We wish there was more to it than that, but there isn’t.  A winery can say we only state “Reserve” if… but there is no one or a governing body to regulate that.  This is in no way a call for such a committee to establish itself, that would actually be counterproductive in the long term (the ‘ol give ’em an inch thing…) but instead when buying a “Reserve” California wine, just be cautious.  Not to say you can’t trust anyone, but you can’t.  In the AVAs, at least.  If you don’t personally know the winemaker, have worked with them on the vintage start to finish, or have a buying history that you can personally attest to the “Reserve” quality of the wines, be leary of the “Reserve” label and subsequent price.

Admittedly, there are some good, honest people out there still (shockingly).  Trust your gut (and palate!), but if you are in a retail store choosing a “Reserve” California wine, just be a bit wary if it is the first time you’ve purchased it.  If you take the dive, and the wine was amazing, cool.  Double check the next vintage, just to make sure the quality still stands – you can probably safely move forward from there, but remember: the label sells you up front, that’s ok, but the palate and personal experience brings you back, or doesn’t.

So be mindful of “Reserve” wines, and don’t say we didn’t tell you so.

***We still have a few bottles remaining from a Private Reserve collection.  Consider it biased, but we are some of the good, honest people out there, but by no means did our Reserve wines go through a governing body to allow us to label them as such.  Ours were selected from a winery quietly changing hands and removing old inventory.  It was a buy of a lifetime, vintages dating back into the mid 2000s.  These were from a truly “Reserve” program using that title for what good still remains in that naming, lack of regulations aside. 

2 Replies to “Understanding AVA: Reserve Wine”

  1. So, what are the European aging requirements for a wine to carry the Reserve (translated) designation.

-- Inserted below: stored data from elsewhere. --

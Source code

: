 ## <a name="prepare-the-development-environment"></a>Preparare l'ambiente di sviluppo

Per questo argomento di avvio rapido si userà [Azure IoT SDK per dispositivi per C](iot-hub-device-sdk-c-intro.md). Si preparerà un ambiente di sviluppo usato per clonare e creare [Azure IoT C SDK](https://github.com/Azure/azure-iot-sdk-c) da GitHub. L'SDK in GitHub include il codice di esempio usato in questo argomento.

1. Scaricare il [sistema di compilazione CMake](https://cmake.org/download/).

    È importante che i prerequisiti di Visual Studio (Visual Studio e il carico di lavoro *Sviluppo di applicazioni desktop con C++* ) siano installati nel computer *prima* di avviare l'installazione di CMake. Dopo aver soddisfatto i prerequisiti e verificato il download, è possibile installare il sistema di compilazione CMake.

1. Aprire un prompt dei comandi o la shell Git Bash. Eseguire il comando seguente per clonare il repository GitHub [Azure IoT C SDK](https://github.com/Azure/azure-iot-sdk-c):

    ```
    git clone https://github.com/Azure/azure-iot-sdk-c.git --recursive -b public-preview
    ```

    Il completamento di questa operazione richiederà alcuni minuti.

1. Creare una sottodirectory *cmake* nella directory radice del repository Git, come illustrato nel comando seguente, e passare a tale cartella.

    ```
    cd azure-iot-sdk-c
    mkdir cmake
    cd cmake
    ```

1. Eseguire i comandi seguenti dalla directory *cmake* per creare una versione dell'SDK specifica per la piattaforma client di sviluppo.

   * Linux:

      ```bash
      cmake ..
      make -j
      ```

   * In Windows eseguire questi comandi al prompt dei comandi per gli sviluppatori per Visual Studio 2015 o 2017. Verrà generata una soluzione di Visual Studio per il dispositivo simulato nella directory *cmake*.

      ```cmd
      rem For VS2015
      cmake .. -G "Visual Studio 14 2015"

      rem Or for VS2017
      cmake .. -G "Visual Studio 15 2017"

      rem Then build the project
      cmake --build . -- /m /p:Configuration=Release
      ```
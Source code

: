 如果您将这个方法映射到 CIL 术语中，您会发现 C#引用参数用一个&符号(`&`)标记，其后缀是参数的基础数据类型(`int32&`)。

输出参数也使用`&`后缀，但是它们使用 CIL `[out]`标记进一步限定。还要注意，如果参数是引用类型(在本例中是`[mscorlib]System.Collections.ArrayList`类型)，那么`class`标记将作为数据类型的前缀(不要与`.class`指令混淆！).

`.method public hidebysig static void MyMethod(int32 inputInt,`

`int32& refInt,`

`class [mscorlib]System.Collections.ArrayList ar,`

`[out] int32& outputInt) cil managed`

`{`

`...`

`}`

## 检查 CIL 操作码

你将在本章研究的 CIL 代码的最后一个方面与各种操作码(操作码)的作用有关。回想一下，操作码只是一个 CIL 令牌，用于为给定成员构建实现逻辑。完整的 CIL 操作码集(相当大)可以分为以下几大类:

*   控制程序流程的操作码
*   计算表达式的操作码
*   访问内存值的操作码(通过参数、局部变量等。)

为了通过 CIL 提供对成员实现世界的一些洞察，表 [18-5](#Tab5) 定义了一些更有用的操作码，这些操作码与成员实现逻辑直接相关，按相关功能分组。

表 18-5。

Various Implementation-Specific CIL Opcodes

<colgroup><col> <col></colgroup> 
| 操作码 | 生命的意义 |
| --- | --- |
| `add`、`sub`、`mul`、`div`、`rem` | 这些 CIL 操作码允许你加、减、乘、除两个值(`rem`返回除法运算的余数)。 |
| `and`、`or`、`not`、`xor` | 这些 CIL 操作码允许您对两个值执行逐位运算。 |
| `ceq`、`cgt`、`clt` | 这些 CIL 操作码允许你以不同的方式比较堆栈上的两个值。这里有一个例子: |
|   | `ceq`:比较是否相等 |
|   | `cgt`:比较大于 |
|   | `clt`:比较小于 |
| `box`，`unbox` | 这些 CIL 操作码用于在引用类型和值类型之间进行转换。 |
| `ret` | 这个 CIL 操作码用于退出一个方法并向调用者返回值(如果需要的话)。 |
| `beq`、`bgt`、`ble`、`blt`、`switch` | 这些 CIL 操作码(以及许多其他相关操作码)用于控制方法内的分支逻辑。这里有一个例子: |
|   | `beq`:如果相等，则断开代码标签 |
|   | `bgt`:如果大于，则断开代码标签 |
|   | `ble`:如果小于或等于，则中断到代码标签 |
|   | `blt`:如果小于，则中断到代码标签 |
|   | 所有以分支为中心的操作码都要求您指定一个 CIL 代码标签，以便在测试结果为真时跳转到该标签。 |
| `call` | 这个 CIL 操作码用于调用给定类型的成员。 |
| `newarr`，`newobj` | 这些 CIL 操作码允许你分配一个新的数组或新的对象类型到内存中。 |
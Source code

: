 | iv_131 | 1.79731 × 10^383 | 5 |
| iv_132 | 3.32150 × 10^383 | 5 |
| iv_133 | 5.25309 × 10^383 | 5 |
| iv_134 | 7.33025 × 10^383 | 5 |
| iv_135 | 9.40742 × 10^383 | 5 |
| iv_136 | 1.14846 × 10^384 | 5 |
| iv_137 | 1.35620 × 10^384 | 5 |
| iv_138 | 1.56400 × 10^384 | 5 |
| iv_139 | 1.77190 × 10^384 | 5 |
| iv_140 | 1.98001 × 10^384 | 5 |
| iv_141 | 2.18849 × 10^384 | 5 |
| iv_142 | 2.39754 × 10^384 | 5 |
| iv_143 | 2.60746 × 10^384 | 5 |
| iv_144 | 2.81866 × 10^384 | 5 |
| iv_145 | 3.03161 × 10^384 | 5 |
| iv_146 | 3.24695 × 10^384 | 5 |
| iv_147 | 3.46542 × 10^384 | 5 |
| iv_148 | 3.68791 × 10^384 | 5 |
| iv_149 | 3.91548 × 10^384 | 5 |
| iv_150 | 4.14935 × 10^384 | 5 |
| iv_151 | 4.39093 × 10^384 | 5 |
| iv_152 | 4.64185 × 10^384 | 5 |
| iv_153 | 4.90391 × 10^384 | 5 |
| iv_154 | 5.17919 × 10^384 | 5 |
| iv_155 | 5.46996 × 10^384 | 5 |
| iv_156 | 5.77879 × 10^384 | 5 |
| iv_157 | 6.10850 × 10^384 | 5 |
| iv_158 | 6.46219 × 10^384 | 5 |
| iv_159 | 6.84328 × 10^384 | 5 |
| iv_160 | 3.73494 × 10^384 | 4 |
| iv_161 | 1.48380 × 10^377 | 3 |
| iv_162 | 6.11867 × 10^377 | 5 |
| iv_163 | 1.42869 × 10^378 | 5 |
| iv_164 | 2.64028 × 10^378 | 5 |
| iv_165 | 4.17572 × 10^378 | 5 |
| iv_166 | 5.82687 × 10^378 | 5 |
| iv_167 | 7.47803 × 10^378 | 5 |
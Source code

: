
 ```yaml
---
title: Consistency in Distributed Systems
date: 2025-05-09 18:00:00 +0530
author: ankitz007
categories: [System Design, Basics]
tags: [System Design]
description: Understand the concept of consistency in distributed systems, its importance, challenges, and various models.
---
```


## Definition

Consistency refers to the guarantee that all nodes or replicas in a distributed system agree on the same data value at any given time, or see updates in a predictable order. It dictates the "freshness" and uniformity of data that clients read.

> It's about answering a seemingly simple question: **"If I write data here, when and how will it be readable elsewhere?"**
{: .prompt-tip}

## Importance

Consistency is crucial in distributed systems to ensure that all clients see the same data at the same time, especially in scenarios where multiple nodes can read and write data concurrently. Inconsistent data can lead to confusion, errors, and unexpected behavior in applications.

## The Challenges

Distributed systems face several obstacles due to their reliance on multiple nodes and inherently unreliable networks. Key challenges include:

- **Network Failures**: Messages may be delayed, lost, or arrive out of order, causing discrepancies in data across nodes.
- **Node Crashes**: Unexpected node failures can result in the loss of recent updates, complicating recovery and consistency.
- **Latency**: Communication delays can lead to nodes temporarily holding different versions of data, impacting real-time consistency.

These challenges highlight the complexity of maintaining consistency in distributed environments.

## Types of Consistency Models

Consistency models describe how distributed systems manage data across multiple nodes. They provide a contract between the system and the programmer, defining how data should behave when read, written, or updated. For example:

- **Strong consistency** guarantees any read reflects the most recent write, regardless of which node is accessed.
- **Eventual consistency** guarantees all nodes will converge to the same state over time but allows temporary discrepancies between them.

Are these the same standards you use? Or do you take the liberties the American standards allow and fudge a bit? I’m guessing not, but you don’t state your position, you only imply your position, leaving room for uncertainty….

    1. Hey John. In regards to Europe, each country and subregion have their own rules, so unfortunately there is no one, broad sweeping answer other than longer than non-reserve wines. Due to the fluctuation of European reserve standards, we cannot base ours upon theirs in an all encompassing manner. That said, we do not take liberties or fudge. We do not label reserve on our Lot Series wines unless they are imported and truly reserve based on the European region’s laws or are shiners from a trusted domestic producer that has offered us their reserve selection. We have had a number of wines (both production and shiners) that could classify as a reserve (12+ months in barrel, 12+ months in bottle before release – again, no rules pertaining to this, but roughly what one might consider the minimum for a reserve level wine) yet have not labeled as such to keep some balance in the American marketplace. Hope this all helps!